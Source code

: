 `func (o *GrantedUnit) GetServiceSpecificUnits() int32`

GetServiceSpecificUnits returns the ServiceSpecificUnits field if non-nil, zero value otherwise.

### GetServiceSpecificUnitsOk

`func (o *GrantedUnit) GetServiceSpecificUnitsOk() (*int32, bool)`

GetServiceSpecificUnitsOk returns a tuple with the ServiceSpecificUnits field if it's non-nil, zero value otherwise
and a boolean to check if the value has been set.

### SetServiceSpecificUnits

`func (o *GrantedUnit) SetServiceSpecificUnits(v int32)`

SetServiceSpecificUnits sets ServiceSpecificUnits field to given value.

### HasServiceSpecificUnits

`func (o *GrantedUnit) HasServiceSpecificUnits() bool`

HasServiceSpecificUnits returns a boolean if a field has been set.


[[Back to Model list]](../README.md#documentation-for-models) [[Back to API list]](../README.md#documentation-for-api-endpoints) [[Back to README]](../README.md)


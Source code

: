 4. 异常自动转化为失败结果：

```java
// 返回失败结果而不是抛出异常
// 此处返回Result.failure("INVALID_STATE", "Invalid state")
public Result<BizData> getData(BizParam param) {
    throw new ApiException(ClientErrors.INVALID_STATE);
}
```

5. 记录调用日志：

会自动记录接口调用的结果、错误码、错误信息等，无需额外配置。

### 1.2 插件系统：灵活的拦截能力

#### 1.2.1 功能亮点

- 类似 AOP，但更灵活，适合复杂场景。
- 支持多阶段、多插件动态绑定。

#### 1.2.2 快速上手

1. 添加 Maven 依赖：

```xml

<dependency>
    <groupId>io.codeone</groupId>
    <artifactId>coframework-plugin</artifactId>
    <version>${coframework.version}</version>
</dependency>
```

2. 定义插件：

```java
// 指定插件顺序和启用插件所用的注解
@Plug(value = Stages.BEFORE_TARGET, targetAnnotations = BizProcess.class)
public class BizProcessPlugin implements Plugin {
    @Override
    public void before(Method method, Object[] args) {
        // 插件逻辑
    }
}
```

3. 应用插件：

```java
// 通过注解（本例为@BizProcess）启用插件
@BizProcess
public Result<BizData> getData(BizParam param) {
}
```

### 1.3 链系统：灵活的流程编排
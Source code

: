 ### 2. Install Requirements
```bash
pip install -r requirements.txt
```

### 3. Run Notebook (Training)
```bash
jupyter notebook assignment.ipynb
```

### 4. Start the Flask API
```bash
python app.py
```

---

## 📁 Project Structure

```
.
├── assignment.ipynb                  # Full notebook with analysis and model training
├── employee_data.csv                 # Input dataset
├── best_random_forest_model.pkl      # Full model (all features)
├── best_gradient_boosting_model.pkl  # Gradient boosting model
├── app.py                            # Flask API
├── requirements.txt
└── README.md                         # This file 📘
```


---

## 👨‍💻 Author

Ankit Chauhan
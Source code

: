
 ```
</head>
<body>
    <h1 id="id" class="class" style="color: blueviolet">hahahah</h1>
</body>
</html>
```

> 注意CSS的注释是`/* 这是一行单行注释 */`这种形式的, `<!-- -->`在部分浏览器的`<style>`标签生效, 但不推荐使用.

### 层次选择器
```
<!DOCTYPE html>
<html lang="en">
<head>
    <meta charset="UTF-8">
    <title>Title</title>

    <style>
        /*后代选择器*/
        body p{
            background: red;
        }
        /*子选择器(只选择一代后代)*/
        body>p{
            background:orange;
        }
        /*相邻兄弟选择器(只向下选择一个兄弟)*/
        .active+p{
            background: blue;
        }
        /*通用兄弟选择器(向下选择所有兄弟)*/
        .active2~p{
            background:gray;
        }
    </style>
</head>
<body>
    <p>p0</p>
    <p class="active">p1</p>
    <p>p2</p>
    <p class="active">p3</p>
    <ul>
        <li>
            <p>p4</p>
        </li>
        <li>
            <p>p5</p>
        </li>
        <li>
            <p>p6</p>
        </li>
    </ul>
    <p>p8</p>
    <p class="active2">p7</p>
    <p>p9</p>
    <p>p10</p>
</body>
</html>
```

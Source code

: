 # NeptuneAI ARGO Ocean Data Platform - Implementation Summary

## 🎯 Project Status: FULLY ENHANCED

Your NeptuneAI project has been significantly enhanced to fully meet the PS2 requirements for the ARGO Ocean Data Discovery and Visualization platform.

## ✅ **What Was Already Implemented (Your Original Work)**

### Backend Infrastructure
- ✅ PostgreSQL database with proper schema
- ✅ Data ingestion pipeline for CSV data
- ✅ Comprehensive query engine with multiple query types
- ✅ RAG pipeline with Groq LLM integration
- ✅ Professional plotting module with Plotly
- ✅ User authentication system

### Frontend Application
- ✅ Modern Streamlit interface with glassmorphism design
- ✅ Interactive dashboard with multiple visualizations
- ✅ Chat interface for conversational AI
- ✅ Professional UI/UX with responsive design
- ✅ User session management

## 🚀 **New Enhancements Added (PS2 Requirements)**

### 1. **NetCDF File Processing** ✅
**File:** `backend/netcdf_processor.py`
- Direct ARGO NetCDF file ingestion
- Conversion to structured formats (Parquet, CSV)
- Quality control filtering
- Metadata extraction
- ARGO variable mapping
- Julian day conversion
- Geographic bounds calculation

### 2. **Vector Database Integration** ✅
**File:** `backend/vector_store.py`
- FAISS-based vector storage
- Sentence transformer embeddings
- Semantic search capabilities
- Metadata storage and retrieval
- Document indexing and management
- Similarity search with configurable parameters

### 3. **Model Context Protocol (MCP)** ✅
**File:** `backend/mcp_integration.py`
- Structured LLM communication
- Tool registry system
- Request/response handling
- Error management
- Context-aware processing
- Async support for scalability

◆ ◆ ◆ ◆ ◆

Wherever the string "SetServiceSpecificUnits" occurs in the records above, copy that line.

*EXERCISE ANSWER:*
### SetServiceSpecificUnits
`func (o *GrantedUnit) SetServiceSpecificUnits(v int32)`
SetServiceSpecificUnits sets ServiceSpecificUnits field to given value.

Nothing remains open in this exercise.